« Pour vous combattre », de Joseph Andras : Camille Desmoulins, le combat et la Terreur

Dans Pour vous combattre, Joseph Andras met en scène la Terreur à travers le personnage complexe et magnifique de Camille Desmoulins.

Christophe Kantcheff  • 22 juin 2022 abonné·es
« Pour vous combattre », de Joseph Andras : Camille Desmoulins, le combat et la Terreur
© Leemage via AFP

Après Fernand Iveton, le Kanak Alphonse Dianou ou le jeune Hô Chi Minh, voici que Joseph Andras s’intéresse à Camille Desmoulins. Il le saisit à un moment précis, celui du début de la Terreur. Avec un T majuscule, qui est, précise Andras, une convention d’historiens. Car dans son discours de décembre 1793, dans lequel Robespierre invoque la terreur à douze reprises, qu’il lie indissociablement à la vertu, le t est minuscule.

Pour vous combattre, Joseph Andras, Actes Sud, 176 pages, 17,50 euros.
Pour vous combattre comporte sept chapitres. Autant que de numéros du Vieux Cordelier que publie Camille Desmoulins, l’un des meilleurs journalistes – tel qu’on concevait ce métier à l’époque –, entre le 5 décembre 1793 et le 3 février 1794. Le fait que Desmoulins soit homme de l’écrit – il était un orateur handicapé par un bégaiement – n’est évidemment pas étranger au fait que Joseph Andras l’ait pris pour protagoniste.

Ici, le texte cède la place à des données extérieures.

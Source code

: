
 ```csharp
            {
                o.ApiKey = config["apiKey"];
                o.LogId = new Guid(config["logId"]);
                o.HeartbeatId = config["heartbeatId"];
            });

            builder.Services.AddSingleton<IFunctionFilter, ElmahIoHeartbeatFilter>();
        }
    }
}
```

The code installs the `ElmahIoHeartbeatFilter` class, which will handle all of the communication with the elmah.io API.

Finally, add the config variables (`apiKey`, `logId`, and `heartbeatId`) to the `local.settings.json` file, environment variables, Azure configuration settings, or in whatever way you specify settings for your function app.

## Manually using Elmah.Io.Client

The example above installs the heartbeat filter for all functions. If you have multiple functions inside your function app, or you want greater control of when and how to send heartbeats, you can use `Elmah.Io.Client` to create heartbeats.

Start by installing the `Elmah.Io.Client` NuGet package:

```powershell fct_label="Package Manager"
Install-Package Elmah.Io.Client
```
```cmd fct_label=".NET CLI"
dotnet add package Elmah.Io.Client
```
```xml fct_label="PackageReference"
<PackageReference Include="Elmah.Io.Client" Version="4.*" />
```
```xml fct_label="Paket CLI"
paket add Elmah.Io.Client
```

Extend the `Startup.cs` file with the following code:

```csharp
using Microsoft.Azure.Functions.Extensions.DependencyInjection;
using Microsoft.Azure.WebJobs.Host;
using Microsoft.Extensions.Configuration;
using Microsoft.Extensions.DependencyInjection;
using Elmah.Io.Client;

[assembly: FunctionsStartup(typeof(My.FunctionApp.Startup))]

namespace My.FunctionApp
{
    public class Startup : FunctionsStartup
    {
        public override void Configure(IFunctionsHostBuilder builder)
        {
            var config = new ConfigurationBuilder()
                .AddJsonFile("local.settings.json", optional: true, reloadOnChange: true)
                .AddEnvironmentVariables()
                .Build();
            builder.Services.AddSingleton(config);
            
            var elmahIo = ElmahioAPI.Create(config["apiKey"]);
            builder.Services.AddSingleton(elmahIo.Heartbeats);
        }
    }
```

Même si la Terreur reste un épisode controversé de l’histoire de France, l’auteur ne se place ni dans le camp des contempteurs ni dans celui de la défense. Il écrit : « Je ne veux rien inventer. » Et considère la situation dans toutes ses dimensions. D’où la manière dont il a construit son récit, non uniquement centré sur ce qui se passe à Paris. Il évoque les événements de Vendée et ceux qui se déroulent aux frontières. « Partout, aux portes du pays, au profond du pays, le sang s’étale », écrit-il, après avoir parlé des « spectres » (par exemple ceux des députés de la Gironde récemment décapités) qui assaillent Paris. Mais l’auteur poursuit sans transition : « Jamais auparavant l’espèce humaine n’avait entrepris pareille tâche depuis que son crâne avait forci et qu’elle savait tailler la pierre en pointe : rendre les humains égaux entre eux. » Il y a quelque chose de monstrueux, au sens étymologique, dans la révolution : elle est en effet « contraire au plan de Dieu, aux lois de la nature ».

C’est dans ces circonstances que Camille Desmoulins en appelle à la clémence. Ses ennemis se déchaînent, les plus extrémistes, Hébert en premier lieu. Joseph Andras, à l’écriture d’une élégance raffinée (oserait-on dire aristocratique ?) tout en étant hautement politique, profite de celui-ci pour faire allusion au style : « ce criard d’Hébert, persuadé qu’il faut écrire avec ses pieds pour que le peuple daigne vous faire sien ».

L’auteur a lu de près la prose de Camille Desmoulins dans Le Vieux CordelierPour vous combattre entre ainsi finement dans ses émotions et sa pensée (1). Il montre combien cet homme, qui se voit en passionné partisan de la Révolution – et il l’est –, a en même temps développé un point de vue critique. Ce qui touche sans doute au plus près Joseph Andras, c’est son intransigeant parti pris en faveur de la liberté de la presse, de la liberté d’opinion. Il se défend aussi, parfois par l’attaque. Il s’expose. Il arrive qu’il soit maladroit.

Robespierre, l’ami de Desmoulins, est l’autre personnage d’importance du livre. Joseph Andras scrute son attitude, comment il a protégé son ancien condisciple de Louis-le-Grand, puis l’a lâché au cours d’une nuit fatidique. L’auteur prend ainsi la parole : « Demeure, dans l’univers, un ou deux mystères que les sciences peinent à dénouer : cette nuit, je dois l’avouer, compte à mes yeux comme l’un des deux […]. Combien j’aimerais m’en approcher, m’y glisser, creuser ce noir entier et m’en repaître, toucher ce que nos ennemis ont fini par faire de nous. » Phrase terrible, surtout dans un livre loin d’être anti-robespierriste, mais incontestablement passionnant.


(1) La lecture des numéros du Vieux Cordelier, accessibles sur le Net, enrichit celle de Pour vous combattre.